Padahal `UU No 8 Tahun 1999 tentang Perlindungan Konsumen Pasal 17 huruf b` secara tegas melarang pelaku usaha melakukan penagihan dengan cara kasar, mengancam, atau merendahkan martabat konsumen.
Secara pidana, tindakan mengancam untuk mendapatkan keuntungan juga dapat dijerat `Pasal 368 KUHP tentang Pemerasan`.
`Pemblokiran Rekening dan Penarikan Paksa di Jalan`
Modus lain yang meresahkan adalah pemblokiran rekening nasabah dan penarikan kendaraan di jalan oleh matel.
Padahal berdasarkan `UU No 42 Tahun 1999 tentang Fidusia` dan Putusan MK No 18/PUU-XVII/2019, eksekusi jaminan fidusia tidak bisa dilakukan secara sepihak.
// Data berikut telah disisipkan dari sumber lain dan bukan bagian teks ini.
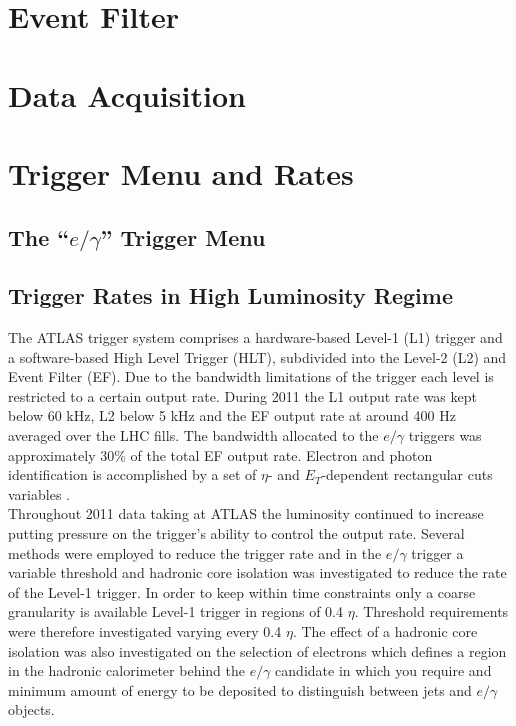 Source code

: \section{Event Filter}

	



\section{Data Acquisition}




\section{Trigger Menu and Rates}
\label{sec:trig_menu}

\subsection{The ``$e/\gamma$'' Trigger Menu} 














\subsection{Trigger Rates in High Luminosity Regime}

	The ATLAS trigger system comprises a
	hardware-based Level-1 (L1) trigger and a software-based
	High Level Trigger (HLT), subdivided into the Level-2
	(L2) and Event Filter (EF). Due to the bandwidth
	limitations of the trigger each level is restricted to a
	certain output rate. During 2011 the L1 output rate was
	kept below 60 kHz, L2 below 5 kHz and the EF output
	rate at around 400 Hz averaged over the LHC fills. The
	bandwidth allocated to the $e/\gamma$ triggers was
	approximately 30\% of the total EF output rate.
	Electron and photon identification is accomplished by a
	set of $\eta$- and $E_{T}$-dependent rectangular cuts variables
	\cite{trig1, trig2}.\\
	Throughout 2011 data taking at ATLAS the luminosity continued to increase putting pressure on the trigger's ability to control the output rate. Several methods were employed to reduce the trigger rate and in the $e/\gamma$ trigger a variable threshold and hadronic core isolation was investigated to reduce the rate of the Level-1 trigger. In order to keep within time constraints only a coarse granularity is available Level-1 trigger in regions of 0.4 $\eta$. Threshold requirements were therefore investigated varying every 0.4 $\eta$. The effect of a hadronic core isolation was also investigated on the selection of electrons which defines a region in the hadronic calorimeter behind the $e/\gamma$ candidate in which you require and minimum amount of energy to be deposited to distinguish between jets and $e/\gamma$ objects.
Wajib ada `kesepakatan cidera janji` atau `putusan pengadilan`. Jika main tarik paksa, maka perbuatannya masuk unsur `Pencurian Pasal 362 KUHP`.
`Sistem "Harus Bayar 3 Bulan Sekaligus"`
Praktik paling merugikan : konsumen yang punya uang untuk bayar 1 bulan ditolak. Pihak leasing memaksa harus melunasi 3 bulan sekaligus.
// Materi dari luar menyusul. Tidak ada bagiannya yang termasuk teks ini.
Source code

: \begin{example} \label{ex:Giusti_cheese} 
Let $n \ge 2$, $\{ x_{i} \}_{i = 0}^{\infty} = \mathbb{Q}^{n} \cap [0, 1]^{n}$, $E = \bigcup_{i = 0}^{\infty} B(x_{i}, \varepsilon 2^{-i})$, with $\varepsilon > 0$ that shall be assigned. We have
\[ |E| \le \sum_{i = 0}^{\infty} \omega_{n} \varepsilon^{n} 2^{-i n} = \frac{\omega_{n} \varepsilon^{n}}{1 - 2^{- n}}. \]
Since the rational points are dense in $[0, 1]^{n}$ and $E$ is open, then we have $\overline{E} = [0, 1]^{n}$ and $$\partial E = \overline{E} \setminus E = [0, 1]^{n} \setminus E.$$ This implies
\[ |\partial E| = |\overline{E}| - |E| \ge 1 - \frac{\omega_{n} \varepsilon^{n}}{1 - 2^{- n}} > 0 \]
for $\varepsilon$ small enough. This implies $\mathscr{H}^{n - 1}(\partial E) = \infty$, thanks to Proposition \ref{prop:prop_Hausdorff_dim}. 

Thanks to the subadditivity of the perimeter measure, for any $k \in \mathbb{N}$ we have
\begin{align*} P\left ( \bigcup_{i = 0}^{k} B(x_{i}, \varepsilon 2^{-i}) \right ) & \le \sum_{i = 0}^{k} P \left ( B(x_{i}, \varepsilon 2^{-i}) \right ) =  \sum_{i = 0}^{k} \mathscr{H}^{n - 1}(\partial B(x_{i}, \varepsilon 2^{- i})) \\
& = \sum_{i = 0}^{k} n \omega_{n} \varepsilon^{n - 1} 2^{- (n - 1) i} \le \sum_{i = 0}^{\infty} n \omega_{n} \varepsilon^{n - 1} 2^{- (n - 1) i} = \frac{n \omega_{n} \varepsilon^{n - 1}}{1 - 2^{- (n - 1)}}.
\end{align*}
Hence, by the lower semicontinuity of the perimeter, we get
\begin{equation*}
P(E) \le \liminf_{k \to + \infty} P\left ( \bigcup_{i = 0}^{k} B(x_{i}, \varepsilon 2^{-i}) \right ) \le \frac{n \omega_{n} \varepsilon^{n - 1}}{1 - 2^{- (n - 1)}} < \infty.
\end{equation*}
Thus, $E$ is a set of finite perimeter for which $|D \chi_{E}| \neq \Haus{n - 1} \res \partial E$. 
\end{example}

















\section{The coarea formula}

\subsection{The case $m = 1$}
`INI JEBAKAN SISTEM`. Tujuannya agar denda dan bunga berjalan terus, lalu konsumen dinyatakan gagal bayar total dan aset ditarik.
Padahal `Pasal 1338 KUHPerdata` asasnya adalah `Itikad Baik`. Menolak pembayaran parsial dari debitur yang beritikad baik adalah pelanggaran.
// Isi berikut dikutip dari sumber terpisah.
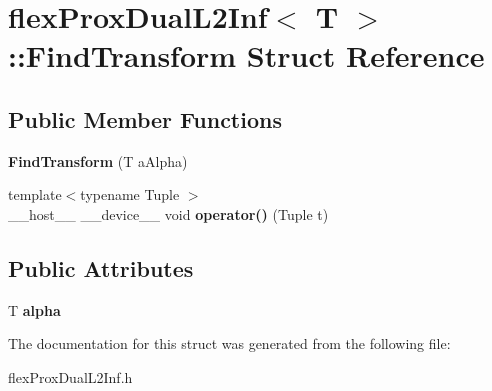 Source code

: \hypertarget{structflex_prox_dual_l2_inf_1_1_find_transform}{}\section{flex\+Prox\+Dual\+L2\+Inf$<$ T $>$\+:\+:Find\+Transform Struct Reference}
\label{structflex_prox_dual_l2_inf_1_1_find_transform}
\subsection*{Public Member Functions}
\begin{DoxyCompactItemize}
\item 
\mbox{\label{structflex_prox_dual_l2_inf_1_1_find_transform_a5653d48d8ed14645c0376c592e5f47c5}} 
{\bfseries Find\+Transform} (T a\+Alpha)
\item 
\mbox{\label{structflex_prox_dual_l2_inf_1_1_find_transform_a87655a0d90cdae1bde1a0e3b3d7f6f98}} 
{\footnotesize template$<$typename Tuple $>$ }\\\+\_\+\+\_\+host\+\_\+\+\_\+ \+\_\+\+\_\+device\+\_\+\+\_\+ void {\bfseries operator()} (Tuple t)
\end{DoxyCompactItemize}
\subsection*{Public Attributes}
\begin{DoxyCompactItemize}
\item 
\mbox{\label{structflex_prox_dual_l2_inf_1_1_find_transform_a8289335db5e78c3c1a18c58b68b82720}} 
T {\bfseries alpha}
\end{DoxyCompactItemize}


The documentation for this struct was generated from the following file\+:\begin{DoxyCompactItemize}
\item 
flex\+Prox\+Dual\+L2\+Inf.\+h\end{DoxyCompactItemize}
`TELAT BUKAN BERARTI TIDAK ADA ITIKAD BAIK`. Apalagi jika usaha sedang lesu. Yang penting ada setoran sambil berjalan.
`Pesan Untuk Konsumen Dan Leasing :
Awod Umar mengimbau masyarakat agar tidak takut dan memahami haknya.
`Jangan mau diintimidasi. Rekam. Laporkan ke OJK, Polisi, atau Lembaga Bantuan Hukum.`
Di sisi lain, ia juga mengingatkan perusahaan pembiayaan dan DC.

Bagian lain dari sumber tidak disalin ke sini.